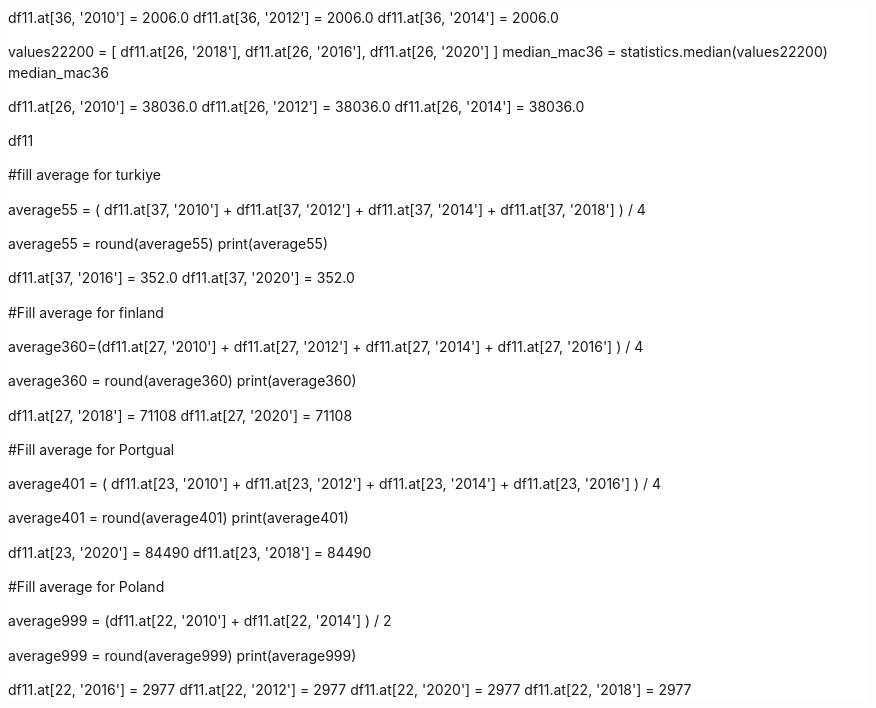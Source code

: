 df11.at[36, '2010'] = 2006.0
df11.at[36, '2012'] = 2006.0
df11.at[36, '2014'] = 2006.0

values22200 = [
    df11.at[26, '2018'],
    df11.at[26, '2016'],
    df11.at[26, '2020']
]
median_mac36 = statistics.median(values22200)
median_mac36

df11.at[26, '2010'] = 38036.0
df11.at[26, '2012'] = 38036.0
df11.at[26, '2014'] = 38036.0

df11

#fill average for turkiye

average55 = ( df11.at[37, '2010'] + df11.at[37, '2012'] + df11.at[37, '2014'] + df11.at[37, '2018'] ) / 4

average55 = round(average55)
print(average55)

df11.at[37, '2016'] = 352.0
df11.at[37, '2020'] = 352.0

#Fill average for finland

average360=(df11.at[27, '2010'] + df11.at[27, '2012'] + df11.at[27, '2014'] + df11.at[27, '2016'] ) / 4

average360 = round(average360)
print(average360)

df11.at[27, '2018'] = 71108
df11.at[27, '2020'] = 71108

#Fill average for Portgual

average401 = ( df11.at[23, '2010'] + df11.at[23, '2012'] + df11.at[23, '2014'] + df11.at[23, '2016'] ) / 4

average401 = round(average401)
print(average401)

df11.at[23, '2020'] = 84490
df11.at[23, '2018'] = 84490

#Fill average for Poland

average999 = (df11.at[22, '2010'] + df11.at[22, '2014'] ) / 2

average999 = round(average999)
print(average999)

df11.at[22, '2016'] = 2977
df11.at[22, '2012'] = 2977
df11.at[22, '2020'] = 2977
df11.at[22, '2018'] = 2977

○ ○ ○ ○

• **What to produce**:
In the data above, find the line with "average401 = ( df11.at[23, '2010']" and the line with "df11.at[22, '2012'] = 2977". Retype both, plus every line between them, exactly.

• **Response**:
average401 = ( df11.at[23, '2010'] + df11.at[23, '2012'] + df11.at[23, '2014'] + df11.at[23, '2016'] ) / 4

average401 = round(average401)
print(average401)

df11.at[23, '2020'] = 84490
df11.at[23, '2018'] = 84490

#Fill average for Poland

average999 = (df11.at[22, '2010'] + df11.at[22, '2014'] ) / 2

average999 = round(average999)
print(average999)

df11.at[22, '2016'] = 2977
df11.at[22, '2012'] = 2977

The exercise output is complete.